How can I detect if the mesh is facing the camera?

Thanks

well basically you go

Vector3.Cross( c-a, b-a )

those are very simply the POSITIONS of the three vertices

it’s that easy really.

NOTE you must look up on wikipedia the infamous “finger finger thumb” diagram which purports to show the chirality of this universe.

NOTE when you write this routine I urge you to add a line of code Debug.LineDraw which shows the triangle-normal you have calculated.

NOTE it is literally impossible to remember whether it is c-aXb-a or whether it is b-aXc-a. One will be pointing out the arse of the triangle, and one will be pointing out the face.
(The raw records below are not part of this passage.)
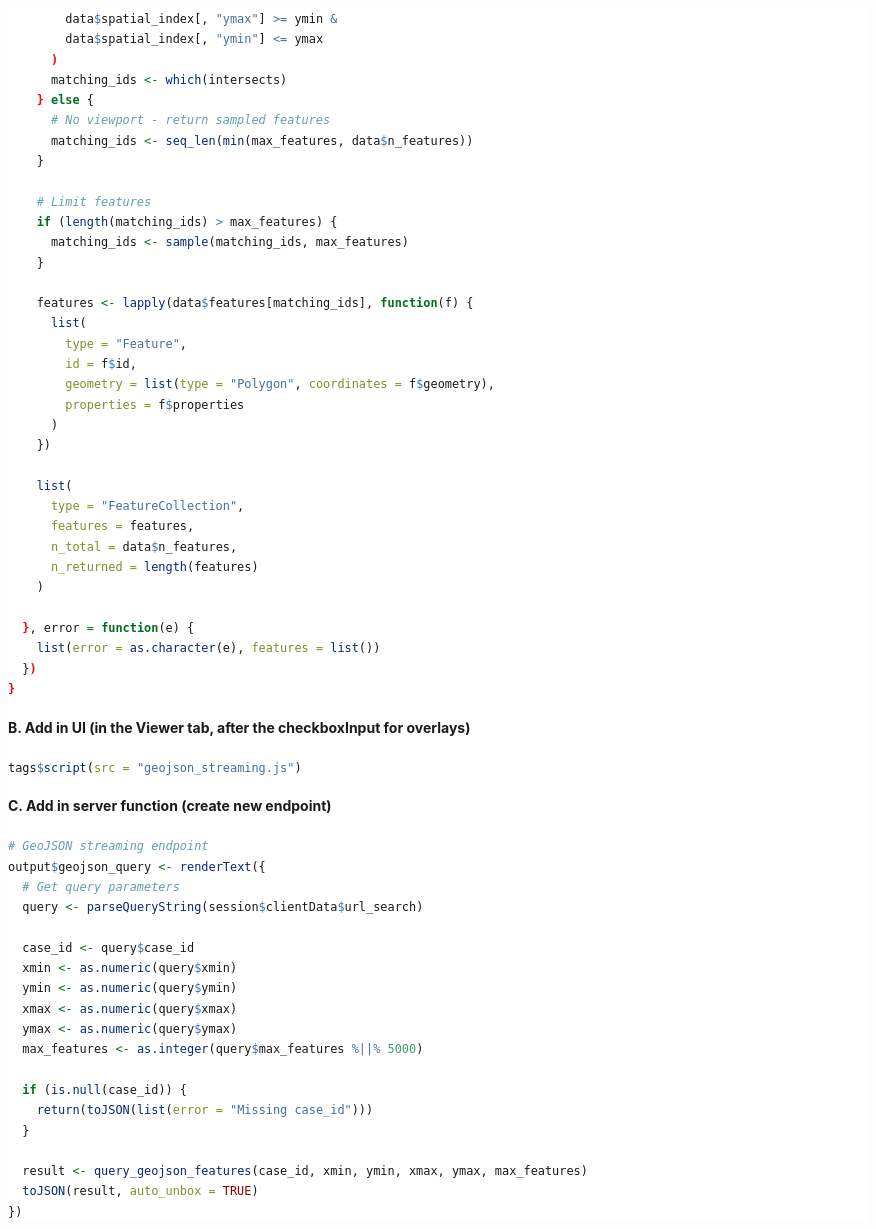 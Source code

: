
```r
        data$spatial_index[, "ymax"] >= ymin &
        data$spatial_index[, "ymin"] <= ymax
      )
      matching_ids <- which(intersects)
    } else {
      # No viewport - return sampled features
      matching_ids <- seq_len(min(max_features, data$n_features))
    }
    
    # Limit features
    if (length(matching_ids) > max_features) {
      matching_ids <- sample(matching_ids, max_features)
    }
    
    features <- lapply(data$features[matching_ids], function(f) {
      list(
        type = "Feature",
        id = f$id,
        geometry = list(type = "Polygon", coordinates = f$geometry),
        properties = f$properties
      )
    })
    
    list(
      type = "FeatureCollection",
      features = features,
      n_total = data$n_features,
      n_returned = length(features)
    )
    
  }, error = function(e) {
    list(error = as.character(e), features = list())
  })
}
```

#### B. Add in UI (in the Viewer tab, after the checkboxInput for overlays)

```r
tags$script(src = "geojson_streaming.js")
```

#### C. Add in server function (create new endpoint)

```r
# GeoJSON streaming endpoint
output$geojson_query <- renderText({
  # Get query parameters
  query <- parseQueryString(session$clientData$url_search)
  
  case_id <- query$case_id
  xmin <- as.numeric(query$xmin)
  ymin <- as.numeric(query$ymin)
  xmax <- as.numeric(query$xmax)
  ymax <- as.numeric(query$ymax)
  max_features <- as.integer(query$max_features %||% 5000)
  
  if (is.null(case_id)) {
    return(toJSON(list(error = "Missing case_id")))
  }
  
  result <- query_geojson_features(case_id, xmin, ymin, xmax, ymax, max_features)
  toJSON(result, auto_unbox = TRUE)
})
``` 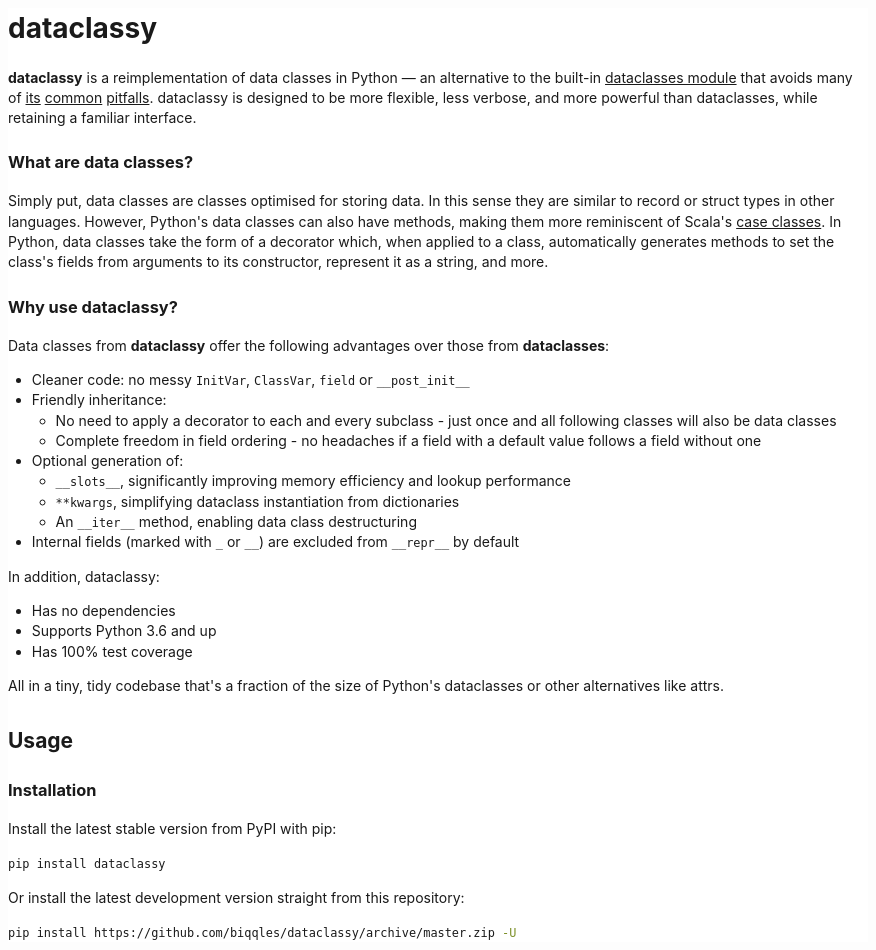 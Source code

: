 # dataclassy
**dataclassy** is a reimplementation of data classes in Python — an alternative to the built-in [dataclasses module](https://docs.python.org/3/library/dataclasses.html) that avoids many of [its](https://stackoverflow.com/questions/54678337) [common](https://stackoverflow.com/q/51575931) [pitfalls](https://stackoverflow.com/q/50180735). dataclassy is designed to be more flexible, less verbose, and more powerful than dataclasses, while retaining a familiar interface.

### What are data classes?
Simply put, data classes are classes optimised for storing data. In this sense they are similar to record or struct types in other languages. However, Python's data classes can also have methods, making them more reminiscent of Scala's [case classes](https://docs.scala-lang.org/tour/case-classes.html). In Python, data classes take the form of a decorator which, when applied to a class, automatically generates methods to set the class's fields from arguments to its constructor, represent it as a string, and more.

### Why use dataclassy?
Data classes from **dataclassy** offer the following advantages over those from **dataclasses**:

- Cleaner code: no messy `InitVar`, `ClassVar`, `field` or `__post_init__`
- Friendly inheritance:
    - No need to apply a decorator to each and every subclass - just once and all following classes will also be data classes
    - Complete freedom in field ordering - no headaches if a field with a default value follows a field without one
- Optional generation of:
    - `__slots__`, significantly improving memory efficiency and lookup performance
    - `**kwargs`, simplifying dataclass instantiation from dictionaries
    - An `__iter__` method, enabling data class destructuring
- Internal fields (marked with `_` or `__`) are excluded from `__repr__` by default

In addition, dataclassy:

- Has no dependencies
- Supports Python 3.6 and up
- Has 100% test coverage

All in a tiny, tidy codebase that's a fraction of the size of Python's dataclasses or other alternatives like attrs.

## Usage
### Installation
Install the latest stable version from PyPI with pip:

```sh
pip install dataclassy
```

Or install the latest development version straight from this repository:

```sh
pip install https://github.com/biqqles/dataclassy/archive/master.zip -U
```
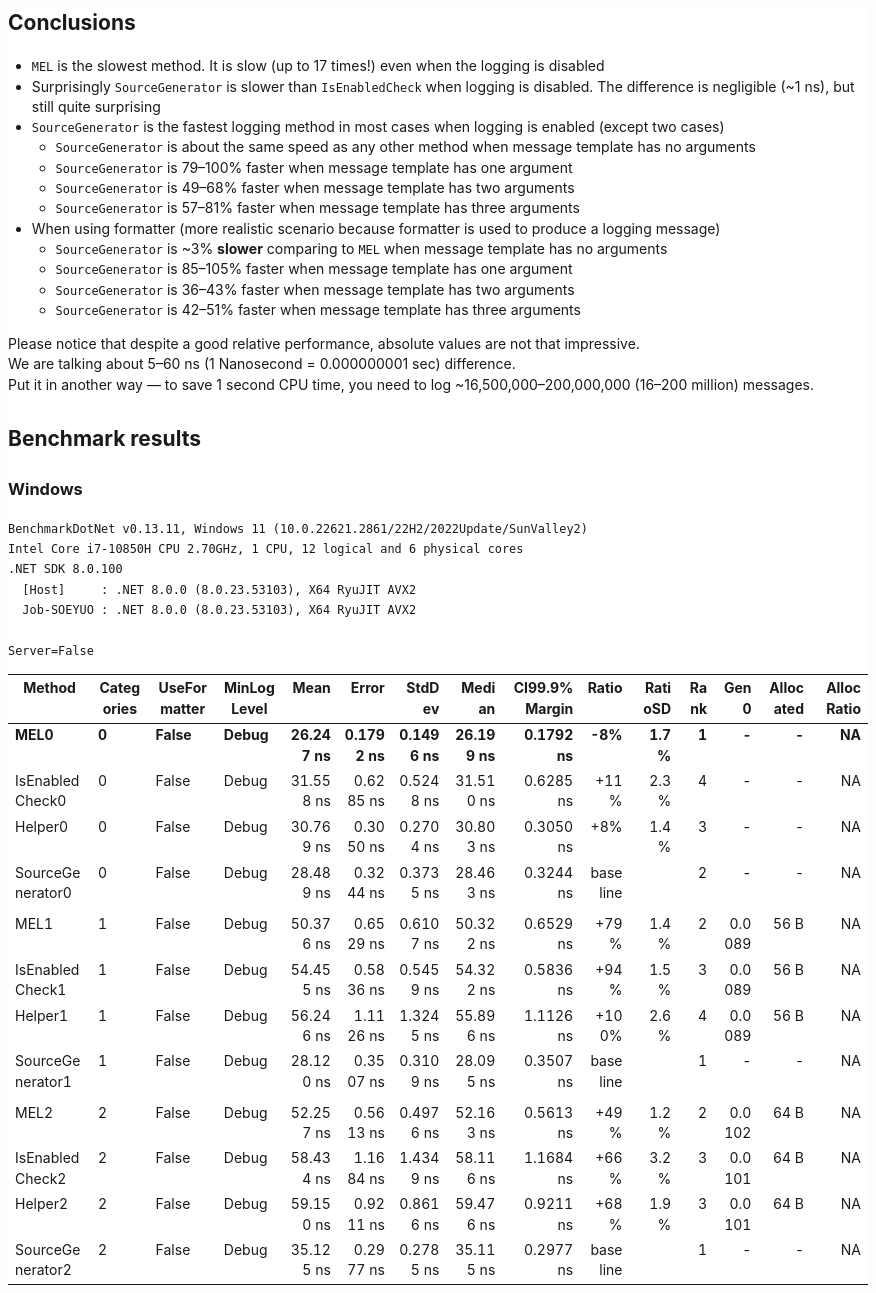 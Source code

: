 ## Conclusions
  - `MEL` is the slowest method. It is slow (up to 17 times!) even when the logging is disabled
  - Surprisingly `SourceGenerator` is slower than `IsEnabledCheck` when logging is disabled. The difference is negligible (~1 ns), but still quite surprising
  - `SourceGenerator` is the fastest logging method in most cases when logging is enabled (except two cases)
    - `SourceGenerator` is about the same speed as any other method when message template has no arguments   
    - `SourceGenerator` is 79–100% faster when message template has one argument
    - `SourceGenerator` is 49–68% faster when message template has two arguments
    - `SourceGenerator` is 57–81% faster when message template has three arguments
  - When using formatter (more realistic scenario because formatter is used to produce a logging message)
    - `SourceGenerator` is ~3% **slower** comparing to `MEL` when message template has no arguments
    - `SourceGenerator` is 85–105% faster when message template has one argument
    - `SourceGenerator` is 36–43% faster when message template has two arguments
    - `SourceGenerator` is 42–51% faster when message template has three arguments

Please notice that despite a good relative performance, absolute values are not that impressive.  
We are talking about 5–60 ns (1 Nanosecond = 0.000000001 sec) difference.  
Put it in another way — to save 1 second CPU time, you need to log ~16,500,000–200,000,000 (16–200 million) messages. 

## Benchmark results

### Windows

```
BenchmarkDotNet v0.13.11, Windows 11 (10.0.22621.2861/22H2/2022Update/SunValley2)
Intel Core i7-10850H CPU 2.70GHz, 1 CPU, 12 logical and 6 physical cores
.NET SDK 8.0.100
  [Host]     : .NET 8.0.0 (8.0.23.53103), X64 RyuJIT AVX2
  Job-SOEYUO : .NET 8.0.0 (8.0.23.53103), X64 RyuJIT AVX2

Server=False  
```
| Method              | Categories | UseFormatter | MinLogLevel | Mean       | Error     | StdDev     | Median     | CI99.9% Margin | Ratio    | RatioSD | Rank | Gen0   | Allocated | Alloc Ratio |
|---------------------|------------|--------------|------------ |-----------:|----------:|-----------:|-----------:|---------------:|---------:|--------:|-----:|-------:|----------:|------------:|
| **MEL0**            | **0**      | **False**    | **Debug**       |  **26.247 ns** | **0.1792 ns** |  **0.1496 ns** |  **26.199 ns** |      **0.1792 ns** |      **-8%** |    **1.7%** |    **1** |      **-** |         **-** |          **NA** |
| IsEnabledCheck0     | 0          | False        | Debug       |  31.558 ns | 0.6285 ns |  0.5248 ns |  31.510 ns |      0.6285 ns |     +11% |    2.3% |    4 |      - |         - |          NA |
| Helper0             | 0          | False        | Debug       |  30.769 ns | 0.3050 ns |  0.2704 ns |  30.803 ns |      0.3050 ns |      +8% |    1.4% |    3 |      - |         - |          NA |
| SourceGenerator0    | 0          | False        | Debug       |  28.489 ns | 0.3244 ns |  0.3735 ns |  28.463 ns |      0.3244 ns | baseline |         |    2 |      - |         - |          NA |
|                     |            |              |             |            |           |            |            |                |          |         |      |        |           |             |
| MEL1                | 1          | False        | Debug       |  50.376 ns | 0.6529 ns |  0.6107 ns |  50.322 ns |      0.6529 ns |     +79% |    1.4% |    2 | 0.0089 |      56 B |          NA |
| IsEnabledCheck1     | 1          | False        | Debug       |  54.455 ns | 0.5836 ns |  0.5459 ns |  54.322 ns |      0.5836 ns |     +94% |    1.5% |    3 | 0.0089 |      56 B |          NA |
| Helper1             | 1          | False        | Debug       |  56.246 ns | 1.1126 ns |  1.3245 ns |  55.896 ns |      1.1126 ns |    +100% |    2.6% |    4 | 0.0089 |      56 B |          NA |
| SourceGenerator1    | 1          | False        | Debug       |  28.120 ns | 0.3507 ns |  0.3109 ns |  28.095 ns |      0.3507 ns | baseline |         |    1 |      - |         - |          NA |
|                     |            |              |             |            |           |            |            |                |          |         |      |        |           |             |
| MEL2                | 2          | False        | Debug       |  52.257 ns | 0.5613 ns |  0.4976 ns |  52.163 ns |      0.5613 ns |     +49% |    1.2% |    2 | 0.0102 |      64 B |          NA |
| IsEnabledCheck2     | 2          | False        | Debug       |  58.434 ns | 1.1684 ns |  1.4349 ns |  58.116 ns |      1.1684 ns |     +66% |    3.2% |    3 | 0.0101 |      64 B |          NA |
| Helper2             | 2          | False        | Debug       |  59.150 ns | 0.9211 ns |  0.8616 ns |  59.476 ns |      0.9211 ns |     +68% |    1.9% |    3 | 0.0101 |      64 B |          NA |
| SourceGenerator2    | 2          | False        | Debug       |  35.125 ns | 0.2977 ns |  0.2785 ns |  35.115 ns |      0.2977 ns | baseline |         |    1 |      - |         - |          NA |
You simply have to test it both ways in your code to see which is correct.

NOTE of course once you have this “which way is the face pointing” information, you just need to check whehter it is pointing at the camera or not. (Or in your game, it may have to be “within 30 degrees of the eyeline view”, or whatever your situation is.)

NOTE usefully, you can apply this process to whole conceptual objects, not just mesh tris. So, you have a battleship rocking in the ocean. Which the hell way is up pointing at the moment? For your “abc”, use something like the fore-gun on the deck, the flag on the deck, and the side-gun on the deck … ie, three of your “things” on the deck in a triangle shape. Figure it out as in Note3, test it as in Note2, and you have a often very useful “up” arrow. The same could apply to your conceptual “faces” you mention here.

So it’s one line of code thank goodness, hope it helps !!!

{All this makes me think though – isn’t there some smart-arse way to do this using the 3D pipeline? After all, the renderer (or … something) knows if the tri is facing the camera or not. An issue for another day.}


Drawing of the INCREDIBLE trick described by Wolfram:

YOUR FINGERS JUST FOLLOW THE TRIANGLE SPINWARDS OMG YOUR THUMB IS THE UP

First you would have to determine what is “front” for your mesh. A general mesh can be anything - planar, round, closed, concave, self-intersecting, …

You can determine if an individual triangle is facing the camera, using standard vector arithmetics, by computing the face normal of that triangle (the provided vertex normal will not help you, it has nothing to do with frontfacing/backfacing), then use the dot product with the direction to the camera (search the web for the detailed process).

So either you do this for all triangles in your mesh, or you determine a general “front” direction (e.g, the transform.forward of that object), and then test this using the dot product as above.